▶ _TO DO_
Count the lines below that hold the word "args" and say how many, with no other text.

[Items listed in a dataset]
....................

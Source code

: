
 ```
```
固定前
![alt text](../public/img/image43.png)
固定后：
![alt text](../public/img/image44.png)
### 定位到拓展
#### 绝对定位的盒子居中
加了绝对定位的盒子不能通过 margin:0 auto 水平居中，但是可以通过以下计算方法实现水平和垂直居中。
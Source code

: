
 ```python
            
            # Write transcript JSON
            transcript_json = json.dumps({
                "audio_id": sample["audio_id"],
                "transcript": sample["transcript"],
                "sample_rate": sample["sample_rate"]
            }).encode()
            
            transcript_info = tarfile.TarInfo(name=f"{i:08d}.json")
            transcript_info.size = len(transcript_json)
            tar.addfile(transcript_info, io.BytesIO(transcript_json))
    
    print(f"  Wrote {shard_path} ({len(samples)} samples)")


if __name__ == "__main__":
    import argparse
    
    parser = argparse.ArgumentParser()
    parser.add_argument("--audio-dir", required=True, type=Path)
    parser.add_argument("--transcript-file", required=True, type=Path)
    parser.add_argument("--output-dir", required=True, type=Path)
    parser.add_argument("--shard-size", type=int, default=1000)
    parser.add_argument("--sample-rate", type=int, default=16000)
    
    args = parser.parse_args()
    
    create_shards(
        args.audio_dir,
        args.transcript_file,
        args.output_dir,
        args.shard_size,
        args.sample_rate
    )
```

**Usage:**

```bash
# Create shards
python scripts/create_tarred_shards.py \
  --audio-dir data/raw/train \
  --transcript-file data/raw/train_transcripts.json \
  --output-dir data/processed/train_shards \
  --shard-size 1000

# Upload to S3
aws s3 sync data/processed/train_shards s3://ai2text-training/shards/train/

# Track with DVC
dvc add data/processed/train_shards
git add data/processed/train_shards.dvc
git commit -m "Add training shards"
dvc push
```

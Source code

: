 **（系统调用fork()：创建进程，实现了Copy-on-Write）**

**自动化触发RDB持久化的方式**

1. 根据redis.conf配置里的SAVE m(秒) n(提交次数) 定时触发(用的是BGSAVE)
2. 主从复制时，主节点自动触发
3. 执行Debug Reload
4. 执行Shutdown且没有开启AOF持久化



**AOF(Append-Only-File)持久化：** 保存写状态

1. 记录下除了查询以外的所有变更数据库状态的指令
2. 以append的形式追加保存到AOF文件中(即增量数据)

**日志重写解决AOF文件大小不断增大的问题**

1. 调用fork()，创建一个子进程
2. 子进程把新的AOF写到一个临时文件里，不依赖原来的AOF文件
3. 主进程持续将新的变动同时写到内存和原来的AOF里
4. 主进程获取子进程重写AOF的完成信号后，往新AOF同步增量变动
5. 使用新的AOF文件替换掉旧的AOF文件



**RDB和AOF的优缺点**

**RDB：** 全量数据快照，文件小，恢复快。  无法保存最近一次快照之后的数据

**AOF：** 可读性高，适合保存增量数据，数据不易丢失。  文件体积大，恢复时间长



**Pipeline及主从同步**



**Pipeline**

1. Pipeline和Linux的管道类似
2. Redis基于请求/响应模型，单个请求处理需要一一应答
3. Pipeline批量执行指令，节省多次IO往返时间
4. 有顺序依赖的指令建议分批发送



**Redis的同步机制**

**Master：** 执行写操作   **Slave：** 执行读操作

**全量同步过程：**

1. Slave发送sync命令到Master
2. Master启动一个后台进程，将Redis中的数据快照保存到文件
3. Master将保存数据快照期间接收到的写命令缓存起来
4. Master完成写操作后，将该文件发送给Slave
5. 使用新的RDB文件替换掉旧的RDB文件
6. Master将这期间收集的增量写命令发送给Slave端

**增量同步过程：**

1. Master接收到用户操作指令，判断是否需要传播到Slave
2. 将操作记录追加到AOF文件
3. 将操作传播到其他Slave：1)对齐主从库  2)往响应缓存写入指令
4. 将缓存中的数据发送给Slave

....................

▶ _RESULT_
6